EXERCISE INPUT →
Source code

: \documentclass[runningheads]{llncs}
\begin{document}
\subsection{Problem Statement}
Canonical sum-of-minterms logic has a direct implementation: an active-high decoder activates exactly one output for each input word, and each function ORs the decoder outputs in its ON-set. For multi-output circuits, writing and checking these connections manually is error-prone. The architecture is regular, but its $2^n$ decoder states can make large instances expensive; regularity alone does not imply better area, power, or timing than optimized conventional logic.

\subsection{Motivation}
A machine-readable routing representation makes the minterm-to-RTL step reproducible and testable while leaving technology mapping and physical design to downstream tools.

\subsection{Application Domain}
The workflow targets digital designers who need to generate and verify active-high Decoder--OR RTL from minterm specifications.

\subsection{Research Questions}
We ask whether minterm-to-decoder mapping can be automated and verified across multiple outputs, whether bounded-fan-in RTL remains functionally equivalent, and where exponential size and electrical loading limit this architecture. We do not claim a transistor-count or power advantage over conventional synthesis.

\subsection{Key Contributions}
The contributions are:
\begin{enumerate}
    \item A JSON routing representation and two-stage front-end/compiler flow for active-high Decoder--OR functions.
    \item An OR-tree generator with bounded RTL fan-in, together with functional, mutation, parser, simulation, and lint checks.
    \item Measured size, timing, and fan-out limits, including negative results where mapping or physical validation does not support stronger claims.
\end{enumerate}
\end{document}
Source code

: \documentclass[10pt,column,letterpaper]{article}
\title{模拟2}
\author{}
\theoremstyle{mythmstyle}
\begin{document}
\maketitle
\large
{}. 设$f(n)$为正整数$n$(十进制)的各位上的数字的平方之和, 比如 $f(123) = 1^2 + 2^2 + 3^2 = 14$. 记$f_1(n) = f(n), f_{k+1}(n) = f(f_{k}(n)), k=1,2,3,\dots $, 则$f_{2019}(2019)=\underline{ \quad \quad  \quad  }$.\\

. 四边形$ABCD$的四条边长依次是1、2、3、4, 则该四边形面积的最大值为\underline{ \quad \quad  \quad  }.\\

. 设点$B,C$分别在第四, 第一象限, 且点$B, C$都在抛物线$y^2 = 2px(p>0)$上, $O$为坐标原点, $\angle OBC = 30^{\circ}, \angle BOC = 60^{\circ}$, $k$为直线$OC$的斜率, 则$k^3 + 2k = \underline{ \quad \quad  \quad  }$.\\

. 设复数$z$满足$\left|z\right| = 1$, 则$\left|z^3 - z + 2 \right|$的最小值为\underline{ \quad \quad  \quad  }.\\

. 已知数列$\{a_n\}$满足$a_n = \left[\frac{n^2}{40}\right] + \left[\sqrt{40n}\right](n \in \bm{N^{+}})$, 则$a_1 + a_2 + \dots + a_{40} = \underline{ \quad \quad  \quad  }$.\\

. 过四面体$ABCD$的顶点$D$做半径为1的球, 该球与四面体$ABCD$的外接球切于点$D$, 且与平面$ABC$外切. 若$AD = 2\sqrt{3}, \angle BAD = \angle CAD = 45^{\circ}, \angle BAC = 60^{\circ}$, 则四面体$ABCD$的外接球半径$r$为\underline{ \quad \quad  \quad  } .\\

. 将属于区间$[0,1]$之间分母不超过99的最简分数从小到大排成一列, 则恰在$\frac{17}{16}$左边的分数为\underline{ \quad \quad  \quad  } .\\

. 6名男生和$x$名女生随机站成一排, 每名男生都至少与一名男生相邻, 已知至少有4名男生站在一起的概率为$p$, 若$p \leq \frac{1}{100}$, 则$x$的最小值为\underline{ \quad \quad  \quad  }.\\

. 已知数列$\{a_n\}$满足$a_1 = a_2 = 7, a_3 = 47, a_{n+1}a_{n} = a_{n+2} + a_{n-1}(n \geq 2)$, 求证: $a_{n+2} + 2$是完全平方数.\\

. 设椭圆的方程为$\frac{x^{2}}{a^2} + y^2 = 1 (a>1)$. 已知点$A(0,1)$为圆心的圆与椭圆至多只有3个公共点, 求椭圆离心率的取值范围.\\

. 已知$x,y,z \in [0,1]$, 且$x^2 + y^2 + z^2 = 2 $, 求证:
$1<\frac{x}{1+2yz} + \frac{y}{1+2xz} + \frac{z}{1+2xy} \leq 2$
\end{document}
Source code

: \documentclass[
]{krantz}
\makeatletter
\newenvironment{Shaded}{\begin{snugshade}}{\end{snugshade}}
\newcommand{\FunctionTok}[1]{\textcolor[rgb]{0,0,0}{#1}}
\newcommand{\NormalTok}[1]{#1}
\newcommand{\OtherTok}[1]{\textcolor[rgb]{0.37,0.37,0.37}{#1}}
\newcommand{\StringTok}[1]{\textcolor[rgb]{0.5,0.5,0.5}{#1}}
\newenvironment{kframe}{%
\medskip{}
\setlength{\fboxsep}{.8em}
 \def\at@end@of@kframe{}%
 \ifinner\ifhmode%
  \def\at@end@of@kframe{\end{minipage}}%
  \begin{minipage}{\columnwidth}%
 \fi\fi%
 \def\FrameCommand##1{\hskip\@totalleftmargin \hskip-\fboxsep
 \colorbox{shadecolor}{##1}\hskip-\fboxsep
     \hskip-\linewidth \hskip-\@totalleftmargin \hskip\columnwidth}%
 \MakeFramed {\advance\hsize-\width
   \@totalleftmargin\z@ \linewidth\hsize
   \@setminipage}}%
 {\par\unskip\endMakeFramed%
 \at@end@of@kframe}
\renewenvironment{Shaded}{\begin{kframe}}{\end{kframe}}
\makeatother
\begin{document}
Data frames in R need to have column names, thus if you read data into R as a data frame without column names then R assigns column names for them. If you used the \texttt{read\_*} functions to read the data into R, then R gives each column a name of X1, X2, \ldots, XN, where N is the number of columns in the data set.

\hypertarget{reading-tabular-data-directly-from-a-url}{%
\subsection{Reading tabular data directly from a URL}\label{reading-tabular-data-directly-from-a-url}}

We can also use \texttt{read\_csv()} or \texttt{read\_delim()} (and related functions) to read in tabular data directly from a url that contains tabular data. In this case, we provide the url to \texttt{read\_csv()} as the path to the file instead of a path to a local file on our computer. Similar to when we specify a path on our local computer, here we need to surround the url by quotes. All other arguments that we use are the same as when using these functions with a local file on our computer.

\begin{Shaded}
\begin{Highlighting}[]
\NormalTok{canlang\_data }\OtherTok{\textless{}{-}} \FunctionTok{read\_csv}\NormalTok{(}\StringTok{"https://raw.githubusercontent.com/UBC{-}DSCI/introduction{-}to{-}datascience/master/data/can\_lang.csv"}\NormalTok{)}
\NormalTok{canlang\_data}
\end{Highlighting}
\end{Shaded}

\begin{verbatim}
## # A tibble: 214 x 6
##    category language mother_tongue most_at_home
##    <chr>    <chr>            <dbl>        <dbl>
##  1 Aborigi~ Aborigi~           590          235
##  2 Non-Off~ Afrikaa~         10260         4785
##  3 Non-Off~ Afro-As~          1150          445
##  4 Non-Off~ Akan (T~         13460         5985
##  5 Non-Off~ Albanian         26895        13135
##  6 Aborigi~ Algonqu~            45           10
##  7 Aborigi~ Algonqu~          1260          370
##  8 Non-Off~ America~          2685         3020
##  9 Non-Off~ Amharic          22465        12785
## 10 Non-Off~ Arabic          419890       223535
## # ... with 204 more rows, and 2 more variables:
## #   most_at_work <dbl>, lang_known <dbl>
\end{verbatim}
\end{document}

ASSIGNED TASK →
All entries above should be duplicated exactly, none omitted.

OUTPUT →
Source code

: \documentclass[runningheads]{llncs}
\begin{document}
\subsection{Problem Statement}
Canonical sum-of-minterms logic has a direct implementation: an active-high decoder activates exactly one output for each input word, and each function ORs the decoder outputs in its ON-set. For multi-output circuits, writing and checking these connections manually is error-prone. The architecture is regular, but its $2^n$ decoder states can make large instances expensive; regularity alone does not imply better area, power, or timing than optimized conventional logic.

\subsection{Motivation}
A machine-readable routing representation makes the minterm-to-RTL step reproducible and testable while leaving technology mapping and physical design to downstream tools.

\subsection{Application Domain}
The workflow targets digital designers who need to generate and verify active-high Decoder--OR RTL from minterm specifications.

\subsection{Research Questions}
We ask whether minterm-to-decoder mapping can be automated and verified across multiple outputs, whether bounded-fan-in RTL remains functionally equivalent, and where exponential size and electrical loading limit this architecture. We do not claim a transistor-count or power advantage over conventional synthesis.

\subsection{Key Contributions}
The contributions are:
\begin{enumerate}
    \item A JSON routing representation and two-stage front-end/compiler flow for active-high Decoder--OR functions.
    \item An OR-tree generator with bounded RTL fan-in, together with functional, mutation, parser, simulation, and lint checks.
    \item Measured size, timing, and fan-out limits, including negative results where mapping or physical validation does not support stronger claims.
\end{enumerate}
\end{document}
Source code

: \documentclass[10pt,column,letterpaper]{article}
\title{模拟2}
\author{}
\theoremstyle{mythmstyle}
\begin{document}
\maketitle
\large
{}. 设$f(n)$为正整数$n$(十进制)的各位上的数字的平方之和, 比如 $f(123) = 1^2 + 2^2 + 3^2 = 14$. 记$f_1(n) = f(n), f_{k+1}(n) = f(f_{k}(n)), k=1,2,3,\dots $, 则$f_{2019}(2019)=\underline{ \quad \quad  \quad  }$.\\

. 四边形$ABCD$的四条边长依次是1、2、3、4, 则该四边形面积的最大值为\underline{ \quad \quad  \quad  }.\\

. 设点$B,C$分别在第四, 第一象限, 且点$B, C$都在抛物线$y^2 = 2px(p>0)$上, $O$为坐标原点, $\angle OBC = 30^{\circ}, \angle BOC = 60^{\circ}$, $k$为直线$OC$的斜率, 则$k^3 + 2k = \underline{ \quad \quad  \quad  }$.\\

. 设复数$z$满足$\left|z\right| = 1$, 则$\left|z^3 - z + 2 \right|$的最小值为\underline{ \quad \quad  \quad  }.\\

. 已知数列$\{a_n\}$满足$a_n = \left[\frac{n^2}{40}\right] + \left[\sqrt{40n}\right](n \in \bm{N^{+}})$, 则$a_1 + a_2 + \dots + a_{40} = \underline{ \quad \quad  \quad  }$.\\

. 过四面体$ABCD$的顶点$D$做半径为1的球, 该球与四面体$ABCD$的外接球切于点$D$, 且与平面$ABC$外切. 若$AD = 2\sqrt{3}, \angle BAD = \angle CAD = 45^{\circ}, \angle BAC = 60^{\circ}$, 则四面体$ABCD$的外接球半径$r$为\underline{ \quad \quad  \quad  } .\\

. 将属于区间$[0,1]$之间分母不超过99的最简分数从小到大排成一列, 则恰在$\frac{17}{16}$左边的分数为\underline{ \quad \quad  \quad  } .\\

. 6名男生和$x$名女生随机站成一排, 每名男生都至少与一名男生相邻, 已知至少有4名男生站在一起的概率为$p$, 若$p \leq \frac{1}{100}$, 则$x$的最小值为\underline{ \quad \quad  \quad  }.\\

. 已知数列$\{a_n\}$满足$a_1 = a_2 = 7, a_3 = 47, a_{n+1}a_{n} = a_{n+2} + a_{n-1}(n \geq 2)$, 求证: $a_{n+2} + 2$是完全平方数.\\

. 设椭圆的方程为$\frac{x^{2}}{a^2} + y^2 = 1 (a>1)$. 已知点$A(0,1)$为圆心的圆与椭圆至多只有3个公共点, 求椭圆离心率的取值范围.\\

. 已知$x,y,z \in [0,1]$, 且$x^2 + y^2 + z^2 = 2 $, 求证:
$1<\frac{x}{1+2yz} + \frac{y}{1+2xz} + \frac{z}{1+2xy} \leq 2$
\end{document}
Source code

: \documentclass[
]{krantz}
\makeatletter
\newenvironment{Shaded}{\begin{snugshade}}{\end{snugshade}}
\newcommand{\FunctionTok}[1]{\textcolor[rgb]{0,0,0}{#1}}
\newcommand{\NormalTok}[1]{#1}
\newcommand{\OtherTok}[1]{\textcolor[rgb]{0.37,0.37,0.37}{#1}}
\newcommand{\StringTok}[1]{\textcolor[rgb]{0.5,0.5,0.5}{#1}}
\newenvironment{kframe}{%
\medskip{}
\setlength{\fboxsep}{.8em}
 \def\at@end@of@kframe{}%
 \ifinner\ifhmode%
  \def\at@end@of@kframe{\end{minipage}}%
  \begin{minipage}{\columnwidth}%
 \fi\fi%
 \def\FrameCommand##1{\hskip\@totalleftmargin \hskip-\fboxsep
 \colorbox{shadecolor}{##1}\hskip-\fboxsep
     \hskip-\linewidth \hskip-\@totalleftmargin \hskip\columnwidth}%
 \MakeFramed {\advance\hsize-\width
   \@totalleftmargin\z@ \linewidth\hsize
   \@setminipage}}%
 {\par\unskip\endMakeFramed%
 \at@end@of@kframe}
\renewenvironment{Shaded}{\begin{kframe}}{\end{kframe}}
\makeatother
\begin{document}
Data frames in R need to have column names, thus if you read data into R as a data frame without column names then R assigns column names for them. If you used the \texttt{read\_*} functions to read the data into R, then R gives each column a name of X1, X2, \ldots, XN, where N is the number of columns in the data set.

\hypertarget{reading-tabular-data-directly-from-a-url}{%
\subsection{Reading tabular data directly from a URL}\label{reading-tabular-data-directly-from-a-url}}

We can also use \texttt{read\_csv()} or \texttt{read\_delim()} (and related functions) to read in tabular data directly from a url that contains tabular data. In this case, we provide the url to \texttt{read\_csv()} as the path to the file instead of a path to a local file on our computer. Similar to when we specify a path on our local computer, here we need to surround the url by quotes. All other arguments that we use are the same as when using these functions with a local file on our computer.

\begin{Shaded}
\begin{Highlighting}[]
\NormalTok{canlang\_data }\OtherTok{\textless{}{-}} \FunctionTok{read\_csv}\NormalTok{(}\StringTok{"https://raw.githubusercontent.com/UBC{-}DSCI/introduction{-}to{-}datascience/master/data/can\_lang.csv"}\NormalTok{)}
\NormalTok{canlang\_data}
\end{Highlighting}
\end{Shaded}

\begin{verbatim}
## # A tibble: 214 x 6
##    category language mother_tongue most_at_home
##    <chr>    <chr>            <dbl>        <dbl>
##  1 Aborigi~ Aborigi~           590          235
##  2 Non-Off~ Afrikaa~         10260         4785
##  3 Non-Off~ Afro-As~          1150          445
##  4 Non-Off~ Akan (T~         13460         5985
##  5 Non-Off~ Albanian         26895        13135
##  6 Aborigi~ Algonqu~            45           10
##  7 Aborigi~ Algonqu~          1260          370
##  8 Non-Off~ America~          2685         3020
##  9 Non-Off~ Amharic          22465        12785
## 10 Non-Off~ Arabic          419890       223535
## # ... with 204 more rows, and 2 more variables:
## #   most_at_work <dbl>, lang_known <dbl>
\end{verbatim}
\end{document}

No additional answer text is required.